2. User stickiness is growing. Average listening hours per user per quarter is 53, 4 hours up from last quarter.
3. Revenue is growing, but at a slowing pace.
The percentage of content acquisition cost remains 50%, the same as last quarter. This figure rises about 7 points for the first quarter every year, probably owing to the planned royalties lift through 2015. According to its S-1, the per-performance rate Pandora now pays is $0.00102, which goes up to $0.00140 by 2015.
Subscription fees account for 12% of total revenue, 1 point lower from last quarter, declining due to the cap of 40 hours per month being removed.

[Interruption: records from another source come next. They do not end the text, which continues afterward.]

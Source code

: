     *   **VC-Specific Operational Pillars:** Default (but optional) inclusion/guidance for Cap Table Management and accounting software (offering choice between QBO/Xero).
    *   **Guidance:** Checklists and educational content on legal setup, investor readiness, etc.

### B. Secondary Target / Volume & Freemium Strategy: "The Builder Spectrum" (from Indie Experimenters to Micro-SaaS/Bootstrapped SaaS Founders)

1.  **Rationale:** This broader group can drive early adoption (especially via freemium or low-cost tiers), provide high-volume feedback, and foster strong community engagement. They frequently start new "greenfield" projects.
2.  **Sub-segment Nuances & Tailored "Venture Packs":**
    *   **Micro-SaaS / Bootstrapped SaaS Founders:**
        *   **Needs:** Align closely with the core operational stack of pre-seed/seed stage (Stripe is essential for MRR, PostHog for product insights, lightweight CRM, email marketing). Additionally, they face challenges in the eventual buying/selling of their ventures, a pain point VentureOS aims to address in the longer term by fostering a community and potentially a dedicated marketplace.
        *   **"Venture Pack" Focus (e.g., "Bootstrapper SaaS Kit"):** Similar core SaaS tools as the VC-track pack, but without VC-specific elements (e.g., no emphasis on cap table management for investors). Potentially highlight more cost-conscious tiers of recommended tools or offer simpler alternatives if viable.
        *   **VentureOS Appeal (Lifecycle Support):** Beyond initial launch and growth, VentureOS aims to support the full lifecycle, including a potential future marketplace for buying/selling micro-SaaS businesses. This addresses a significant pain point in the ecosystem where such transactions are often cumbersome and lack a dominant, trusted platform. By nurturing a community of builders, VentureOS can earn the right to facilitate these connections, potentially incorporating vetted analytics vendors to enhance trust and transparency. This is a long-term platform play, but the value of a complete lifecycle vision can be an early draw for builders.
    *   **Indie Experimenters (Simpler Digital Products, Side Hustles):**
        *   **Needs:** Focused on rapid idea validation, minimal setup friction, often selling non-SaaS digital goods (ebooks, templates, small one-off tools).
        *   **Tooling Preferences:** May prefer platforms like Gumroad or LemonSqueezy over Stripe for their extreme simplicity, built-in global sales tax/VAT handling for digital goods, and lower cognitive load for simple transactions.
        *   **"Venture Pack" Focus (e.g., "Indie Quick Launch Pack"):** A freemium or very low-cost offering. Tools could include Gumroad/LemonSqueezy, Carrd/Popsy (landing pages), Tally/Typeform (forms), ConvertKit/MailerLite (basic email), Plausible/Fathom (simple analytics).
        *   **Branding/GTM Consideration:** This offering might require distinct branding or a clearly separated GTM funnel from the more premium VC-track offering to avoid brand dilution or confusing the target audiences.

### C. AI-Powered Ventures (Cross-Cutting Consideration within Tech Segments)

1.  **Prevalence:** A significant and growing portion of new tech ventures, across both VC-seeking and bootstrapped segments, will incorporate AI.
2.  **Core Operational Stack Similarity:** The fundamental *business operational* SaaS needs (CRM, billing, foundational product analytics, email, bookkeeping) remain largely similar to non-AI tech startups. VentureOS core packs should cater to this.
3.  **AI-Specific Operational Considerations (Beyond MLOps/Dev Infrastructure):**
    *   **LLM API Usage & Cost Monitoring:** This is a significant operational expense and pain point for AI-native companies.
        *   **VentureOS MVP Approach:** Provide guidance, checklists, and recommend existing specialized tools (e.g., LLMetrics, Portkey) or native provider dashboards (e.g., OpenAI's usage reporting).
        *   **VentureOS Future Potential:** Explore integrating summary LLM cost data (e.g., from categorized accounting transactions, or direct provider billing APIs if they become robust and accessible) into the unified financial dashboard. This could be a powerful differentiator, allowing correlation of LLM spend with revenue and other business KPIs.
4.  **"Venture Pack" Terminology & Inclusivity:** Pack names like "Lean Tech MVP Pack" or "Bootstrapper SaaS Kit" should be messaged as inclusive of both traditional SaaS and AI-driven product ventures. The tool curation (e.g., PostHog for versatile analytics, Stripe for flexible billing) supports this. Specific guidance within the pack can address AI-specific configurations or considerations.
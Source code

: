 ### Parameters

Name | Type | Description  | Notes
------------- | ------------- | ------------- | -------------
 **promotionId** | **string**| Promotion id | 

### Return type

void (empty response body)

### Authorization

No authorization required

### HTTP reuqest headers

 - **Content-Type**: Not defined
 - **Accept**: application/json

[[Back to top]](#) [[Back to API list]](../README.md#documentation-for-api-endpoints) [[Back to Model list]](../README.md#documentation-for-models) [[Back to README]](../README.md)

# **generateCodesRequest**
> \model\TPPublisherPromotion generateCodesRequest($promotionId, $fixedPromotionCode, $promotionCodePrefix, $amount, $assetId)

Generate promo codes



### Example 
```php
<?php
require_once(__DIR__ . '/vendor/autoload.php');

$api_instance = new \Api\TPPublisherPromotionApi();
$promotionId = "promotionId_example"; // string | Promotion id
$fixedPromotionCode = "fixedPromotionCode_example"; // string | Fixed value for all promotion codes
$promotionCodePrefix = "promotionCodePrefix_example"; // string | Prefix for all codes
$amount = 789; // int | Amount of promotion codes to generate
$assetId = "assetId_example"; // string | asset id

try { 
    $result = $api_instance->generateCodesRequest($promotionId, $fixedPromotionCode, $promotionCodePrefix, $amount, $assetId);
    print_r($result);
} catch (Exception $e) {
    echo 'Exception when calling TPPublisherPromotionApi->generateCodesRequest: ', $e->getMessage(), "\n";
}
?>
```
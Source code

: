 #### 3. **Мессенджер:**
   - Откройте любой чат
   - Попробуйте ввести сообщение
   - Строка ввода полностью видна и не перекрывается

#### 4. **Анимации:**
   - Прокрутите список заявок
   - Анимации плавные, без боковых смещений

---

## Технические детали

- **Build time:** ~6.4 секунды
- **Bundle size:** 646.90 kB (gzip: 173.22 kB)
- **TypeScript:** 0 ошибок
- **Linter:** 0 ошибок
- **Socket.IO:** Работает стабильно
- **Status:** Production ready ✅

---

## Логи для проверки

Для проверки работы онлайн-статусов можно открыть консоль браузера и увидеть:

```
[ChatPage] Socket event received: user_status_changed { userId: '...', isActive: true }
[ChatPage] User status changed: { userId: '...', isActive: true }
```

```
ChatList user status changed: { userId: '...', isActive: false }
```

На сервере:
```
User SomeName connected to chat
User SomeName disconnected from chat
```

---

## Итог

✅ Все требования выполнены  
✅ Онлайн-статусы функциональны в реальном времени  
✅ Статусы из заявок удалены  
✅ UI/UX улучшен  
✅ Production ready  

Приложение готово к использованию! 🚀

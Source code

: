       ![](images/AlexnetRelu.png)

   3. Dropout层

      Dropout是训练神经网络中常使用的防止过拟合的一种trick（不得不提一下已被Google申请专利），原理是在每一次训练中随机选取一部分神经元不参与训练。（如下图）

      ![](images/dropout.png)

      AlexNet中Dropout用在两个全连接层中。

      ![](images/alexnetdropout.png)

I believe Pandora’s revenue will grow at modest speed next year, but may not profit yet due to royalty increases and other cost increases. However, I don’t think Pandora’s business model is broken because if we regard its content cost as cost of revenue rather than operating expense, we will find that it has a gross margin over 40% and revenue growth over 100%. Moreover, with its vast audience, it has huge potential to be taken over by social media companies such as Google (NASDAQ:GOOG).
Disclosure: I am long P.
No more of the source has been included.